WHAT YOU NEED TO DO:
Every entry that follows is to be set down exactly, with its pictures omitted.

*** Opening of MATERIAL FOR THE TASK ***

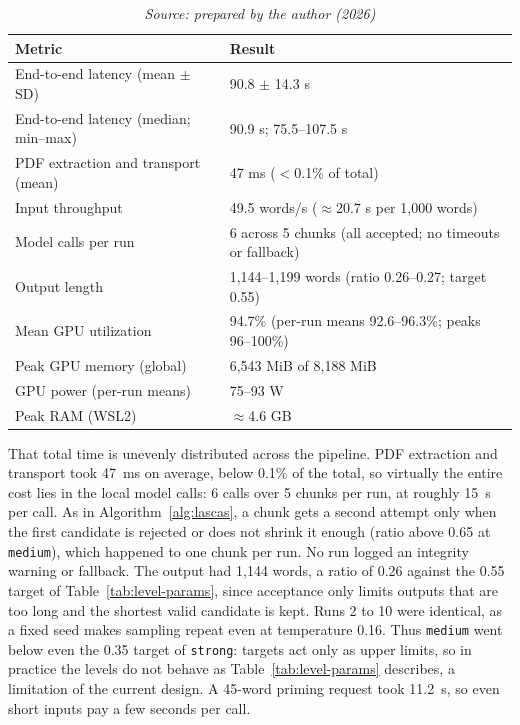 \documentclass[english]{UNISINOSartigo} %
\newcommand{\floatsource}[1]{\caption*{\footnotesize\textit{Source: #1}}}
\newcommand{\tablesource}[1]{\floatsource{#1}}
\begin{document}
\begin{table}[H]\centering
\caption{Backend performance at the \texttt{medium} level (10 warm runs, 4,392-word petition).}
\label{tab:bench-results}
\footnotesize
\setlength{\tabcolsep}{4pt}
\renewcommand{\arraystretch}{1.0}
\begin{tabular}{@{}ll@{}}
\toprule
\textbf{Metric} & \textbf{Result} \\
\midrule
End-to-end latency (mean $\pm$ SD) & 90.8 $\pm$ 14.3 s \\
End-to-end latency (median; min--max) & 90.9 s; 75.5--107.5 s \\
PDF extraction and transport (mean) & 47 ms ($<$0.1\% of total) \\
Input throughput & 49.5 words/s ($\approx$20.7 s per 1,000 words) \\
Model calls per run & 6 across 5 chunks (all accepted; no timeouts or fallback) \\
Output length & 1,144--1,199 words (ratio 0.26--0.27; target 0.55) \\
Mean GPU utilization & 94.7\% (per-run means 92.6--96.3\%; peaks 96--100\%) \\
Peak GPU memory (global) & 6,543 MiB of 8,188 MiB \\
GPU power (per-run means) & 75--93 W \\
Peak RAM (WSL2) & $\approx$4.6 GB \\
\bottomrule
\end{tabular}
\tablesource{prepared by the author (2026)}
\end{table}

That total time is unevenly distributed across the pipeline. PDF extraction and transport took 47~ms on average, below 0.1\% of the total, so virtually the entire cost lies in the local model calls: 6 calls over 5 chunks per run, at roughly 15~s per call. As in Algorithm~\ref{alg:lascas}, a chunk gets a second attempt only when the first candidate is rejected or does not shrink it enough (ratio above 0.65 at \texttt{medium}), which happened to one chunk per run. No run logged an integrity warning or fallback. The output had 1,144 words, a ratio of 0.26 against the 0.55 target of Table~\ref{tab:level-params}, since acceptance only limits outputs that are too long and the shortest valid candidate is kept. Runs 2 to 10 were identical, as a fixed seed makes sampling repeat even at temperature 0.16. Thus \texttt{medium} went below even the 0.35 target of \texttt{strong}: targets act only as upper limits, so in practice the levels do not behave as Table~\ref{tab:level-params} describes, a limitation of the current design. A 45-word priming request took 11.2~s, so even short inputs pay a few seconds per call.
\end{document}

*** Close of MATERIAL FOR THE TASK ***

OUTPUT BELOW:
 \documentclass[english]{UNISINOSartigo} %
\newcommand{\floatsource}[1]{\caption*{\footnotesize\textit{Source: #1}}}
\newcommand{\tablesource}[1]{\floatsource{#1}}
\begin{document}
\begin{table}[H]\centering
\caption{Backend performance at the \texttt{medium} level (10 warm runs, 4,392-word petition).}
\label{tab:bench-results}
\footnotesize
\setlength{\tabcolsep}{4pt}
\renewcommand{\arraystretch}{1.0}
\begin{tabular}{@{}ll@{}}
\toprule
\textbf{Metric} & \textbf{Result} \\
\midrule
End-to-end latency (mean $\pm$ SD) & 90.8 $\pm$ 14.3 s \\
End-to-end latency (median; min--max) & 90.9 s; 75.5--107.5 s \\
PDF extraction and transport (mean) & 47 ms ($<$0.1\% of total) \\
Input throughput & 49.5 words/s ($\approx$20.7 s per 1,000 words) \\
Model calls per run & 6 across 5 chunks (all accepted; no timeouts or fallback) \\
Output length & 1,144--1,199 words (ratio 0.26--0.27; target 0.55) \\
Mean GPU utilization & 94.7\% (per-run means 92.6--96.3\%; peaks 96--100\%) \\
Peak GPU memory (global) & 6,543 MiB of 8,188 MiB \\
GPU power (per-run means) & 75--93 W \\
Peak RAM (WSL2) & $\approx$4.6 GB \\
\bottomrule
\end{tabular}
\tablesource{prepared by the author (2026)}
\end{table}

That total time is unevenly distributed across the pipeline. PDF extraction and transport took 47~ms on average, below 0.1\% of the total, so virtually the entire cost lies in the local model calls: 6 calls over 5 chunks per run, at roughly 15~s per call. As in Algorithm~\ref{alg:lascas}, a chunk gets a second attempt only when the first candidate is rejected or does not shrink it enough (ratio above 0.65 at \texttt{medium}), which happened to one chunk per run. No run logged an integrity warning or fallback. The output had 1,144 words, a ratio of 0.26 against the 0.55 target of Table~\ref{tab:level-params}, since acceptance only limits outputs that are too long and the shortest valid candidate is kept. Runs 2 to 10 were identical, as a fixed seed makes sampling repeat even at temperature 0.16. Thus \texttt{medium} went below even the 0.35 target of \texttt{strong}: targets act only as upper limits, so in practice the levels do not behave as Table~\ref{tab:level-params} describes, a limitation of the current design. A 45-word priming request took 11.2~s, so even short inputs pay a few seconds per call.
\end{document}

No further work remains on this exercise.